ACTION ITEM:
Count how many lines in the following data hold the word "overthewire". Your answer is the number and nothing else.

[[ INFORMATION PROVIDED open ]]

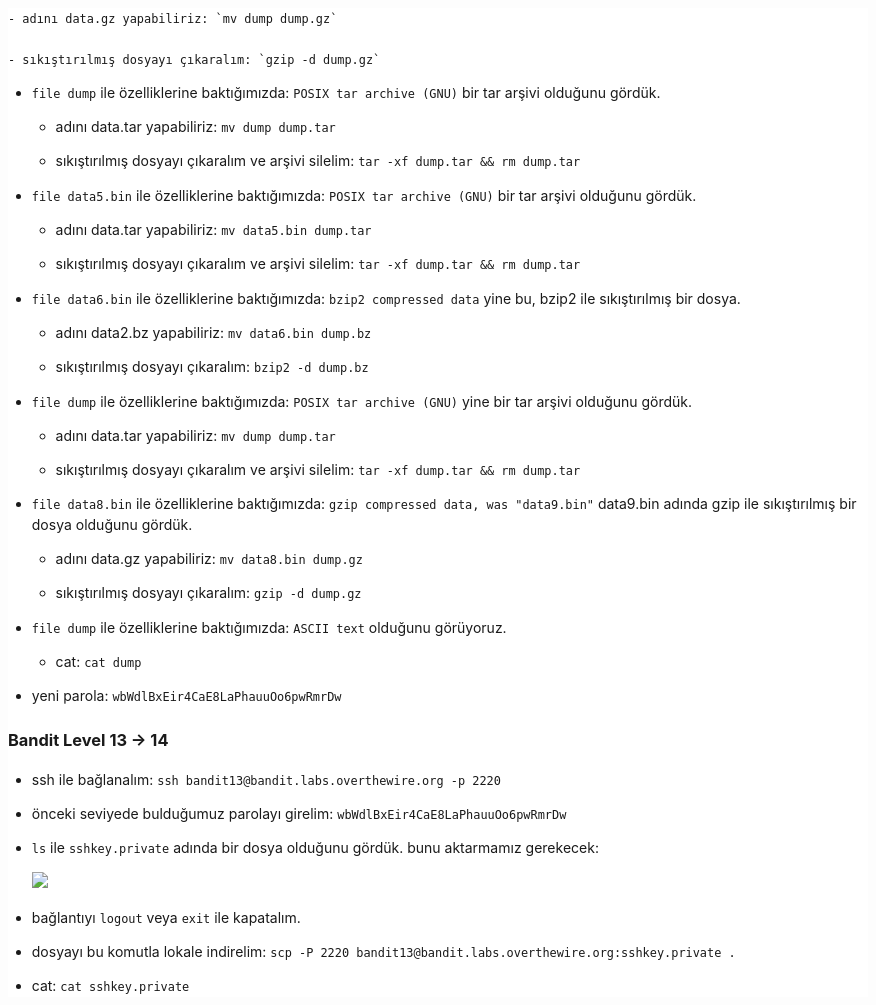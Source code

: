     - adını data.gz yapabiliriz: `mv dump dump.gz`

    - sıkıştırılmış dosyayı çıkaralım: `gzip -d dump.gz`

- `file dump` ile özelliklerine baktığımızda: `POSIX tar archive (GNU)` bir tar arşivi olduğunu gördük.

    - adını data.tar yapabiliriz: `mv dump dump.tar`

    - sıkıştırılmış dosyayı çıkaralım ve arşivi silelim: `tar -xf dump.tar && rm dump.tar`

- `file data5.bin` ile özelliklerine baktığımızda: `POSIX tar archive (GNU)` bir tar arşivi olduğunu gördük.

    - adını data.tar yapabiliriz: `mv data5.bin dump.tar`

    - sıkıştırılmış dosyayı çıkaralım ve arşivi silelim: `tar -xf dump.tar && rm dump.tar`

- `file data6.bin` ile özelliklerine baktığımızda: `bzip2 compressed data` yine bu, bzip2 ile sıkıştırılmış bir dosya.

    - adını data2.bz yapabiliriz: `mv data6.bin dump.bz`

    - sıkıştırılmış dosyayı çıkaralım: `bzip2 -d dump.bz`

- `file dump` ile özelliklerine baktığımızda: `POSIX tar archive (GNU)` yine bir tar arşivi olduğunu gördük.

    - adını data.tar yapabiliriz: `mv dump dump.tar`

    - sıkıştırılmış dosyayı çıkaralım ve arşivi silelim: `tar -xf dump.tar && rm dump.tar`

- `file data8.bin` ile özelliklerine baktığımızda: `gzip compressed data, was "data9.bin"` data9.bin adında gzip ile sıkıştırılmış bir dosya olduğunu gördük.

    - adını data.gz yapabiliriz: `mv data8.bin dump.gz`

    - sıkıştırılmış dosyayı çıkaralım: `gzip -d dump.gz`

- `file dump` ile özelliklerine baktığımızda: `ASCII text` olduğunu görüyoruz.

    - cat: `cat dump`

- yeni parola: `wbWdlBxEir4CaE8LaPhauuOo6pwRmrDw`

### Bandit Level 13 -> 14

- ssh ile bağlanalım: `ssh bandit13@bandit.labs.overthewire.org -p 2220`

- önceki seviyede bulduğumuz parolayı girelim: `wbWdlBxEir4CaE8LaPhauuOo6pwRmrDw`

- `ls` ile `sshkey.private` adında bir dosya olduğunu gördük. bunu aktarmamız gerekecek:

    ![](https://i.ibb.co/RCS0mNh/image.png)

- bağlantıyı `logout` veya `exit` ile kapatalım.

- dosyayı bu komutla lokale indirelim: `scp -P 2220 bandit13@bandit.labs.overthewire.org:sshkey.private .`

- cat: `cat sshkey.private`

[[ INFORMATION PROVIDED closed ]]

ANSWER FOR THIS EXERCISE:
2